Evaluation of gene-level DNA methylation scores (SMFS, MMFS, MMFR and SMRR). (Left) MMFS exhibits the strongest overall anti-correlation with RPKM-normalised transcript abundance (Pearson’s r = −0.39), indicating that it is most appropriate for capturing the gene silencing effect of promoter-localised methylation. Model performance is colour-coded by correlation within each cell line, with the best/worst-performing models highlighted in green/red, respectively. (Right) promoter methylation (MMFS) versus transcript abundance genome-wide for GM12878 (regression line shown in red), demonstrating two distinct gene clusters: active/unmethylated (green) and silent/methylated (red). It is also evident that a large number of genes exhibit near-zero expression despite a lack of substantial DNA methylation (blue); these genes reduce the predictive power of DNA methylation genome-wide and are likely silenced by other mechanisms (e.g. repressor/silencer transcription factors [22] or H3K27me3-associated Polycomb activity [16])

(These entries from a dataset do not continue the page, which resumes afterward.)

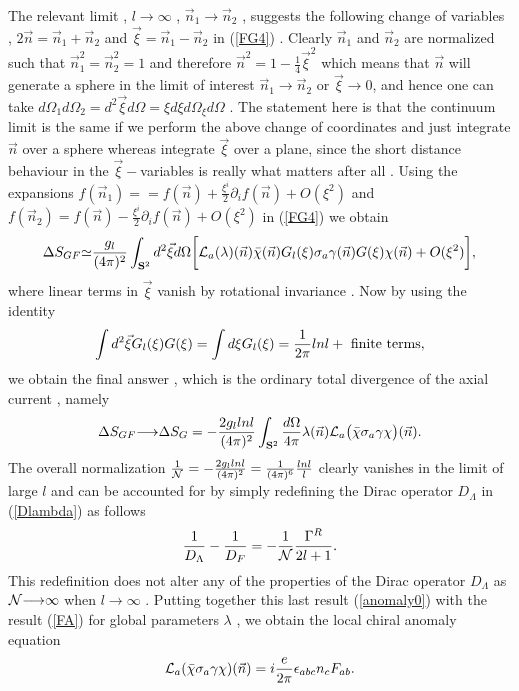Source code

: \documentclass[a4paper,10pt]{article}
\begin{document}
The relevant limit , $l{\longrightarrow}{\infty}$ ,
$\vec{n}_1{\longrightarrow}\vec{n}_2$ , suggests the following
change of variables , $2\vec{n}=\vec{n}_1+\vec{n}_2$ and
$\vec{\xi}=\vec{n}_1-\vec{n}_2$ in (\ref{FG4}) . Clearly
$\vec{n}_1$ and $\vec{n}_2$ are normalized such that
$\vec{n}_1^2=\vec{n}_2^2=1$ and therefore
$\vec{n}^2=1-\frac{1}{4}\vec{\xi}^2$ which means that $\vec{n}$
will generate a sphere in the limit of interest
$\vec{n}_1{\longrightarrow}\vec{n}_2$ or
$\vec{\xi}{\longrightarrow}0$, and hence one can take
$d{\Omega}_1d{\Omega}_2=d^2\vec{\xi}d{\Omega}={\xi}d{\xi}d{\Omega}_{\xi}d{\Omega}$
. The statement here is that the continuum limit is the same if
we perform the above change of coordinates and just integrate
$\vec{n}$ over a sphere whereas integrate $\vec{\xi}$ over a
plane, since the short distance behaviour in the
$\vec{\xi}-$variables is really what matters after all . Using
the expansions
$f(\vec{n}_1)==f(\vec{n})+\frac{\xi^i}{2}{\partial}_if(\vec{n})+O(\xi^2)$
and
$f(\vec{n}_2)=f(\vec{n})-\frac{\xi^i}{2}{\partial}_if(\vec{n})+O(\xi^2)$
in (\ref{FG4}) we obtain
\begin{eqnarray}
{\Delta}{S}_{GF}{\simeq}\frac{g_l}{(4{\pi})^2}\int_{{\bf
S}^2}d^2\vec{\xi}d{\Omega}\bigg[{\cal
L}_a({\lambda})(\vec{n})\bar{\chi}(\vec{n})G_l(\xi){\sigma}_a{\gamma}(\vec{n})G(\xi){\chi}(\vec{n})+O({\xi}^2)\bigg],\label{429}
\end{eqnarray}
where linear terms in $\vec{\xi}$ vanish by rotational invariance . Now by using the identity
\begin{eqnarray}
\int d^2\vec{\xi}G_l(\xi)G(\xi)=\int d{\xi}G_l(\xi)=\frac{1}{2\pi}ln l +~{\rm finite}~ {\rm terms},\label{result}
\end{eqnarray}
we obtain the final answer , which is the ordinary total divergence of the axial current , namely
\begin{eqnarray}
{\Delta}{S}_{GF}{\longrightarrow}{\Delta}{S}_{G}=-\frac{2g_llnl}{(4{\pi})^2}\int_{{\bf
S}^2}\frac{d{\Omega}}{4{\pi}}{\lambda}(\vec{n}){\cal
L}_a\big(\bar{\chi}{\sigma}_a{\gamma}{\chi}\big)(\vec{n}).\label{anomaly0}
\end{eqnarray}
The overall normalization $\frac{1}{\cal N}=-\frac{2g_llnl}{(4{\pi})^2}=\frac{1}{(4{\pi})^6}\frac{lnl}{l}$ clearly vanishes in the limit of large $l$ and can be accounted for by simply redefining the Dirac operator $D_{\Lambda}$ in (\ref{Dlambda}) as follows
\begin{eqnarray}
\frac{1}{D_{\Lambda}}-\frac{1}{D_{F}}=-\frac{1}{\cal N}\frac{{\Gamma}^R}{2l+1}.
\end{eqnarray}
This redefinition does not alter any of the properties of the Dirac operator $D_{\Lambda}$ as ${\cal N}{\longrightarrow}{\infty}$ when $l{\longrightarrow}{\infty}$ . Putting together this last result (\ref{anomaly0}) with the result
(\ref{FA}) for global parameters ${\lambda}$ , we obtain the local chiral anomaly
equation
\begin{eqnarray}
{\cal
L}_a(\bar{\chi}{\sigma}_a{\gamma}{\chi})(\vec{n})=i\frac{e}{2{\pi}}{\epsilon}_{abc}n_cF_{ab}.
\end{eqnarray}
\end{document}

The distribution of promoter methylation (MMFS) versus transcript abundance presented in Fig. 3 demonstrates two distinct clusters, corresponding with active/unmethylated (green) and silenced/methylated genes (red). It is also evident that many genes exhibit near-zero expression despite a lack of substantial DNA methylation (blue), which we attribute to repression driven by other regulatory mechanisms (e.g. repressor/silencer transcription factors [22] or H3K27me3-associated Polycomb activity [16]). This figure illustrates the need to identify and isolate these latent regulatory classes in order to accurately identify the associations between epigenetic regulators and genome-wide mRNA transcript abundance.

Naïve model integration is unsuitable for DNA methylation data

As demonstrated in Fig. 3, all four gene-level DNA methylation scores are anti-correlated with genome-wide RNA transcript abundance, as expected due to the well-established silencing role of promoter-localised CpG methylation [21]. Intuitively, integrating any of these scores into a gene expression model (particularly MMFS) should yield improved prediction accuracy due to the addition of information regarding methylation-associated silencing.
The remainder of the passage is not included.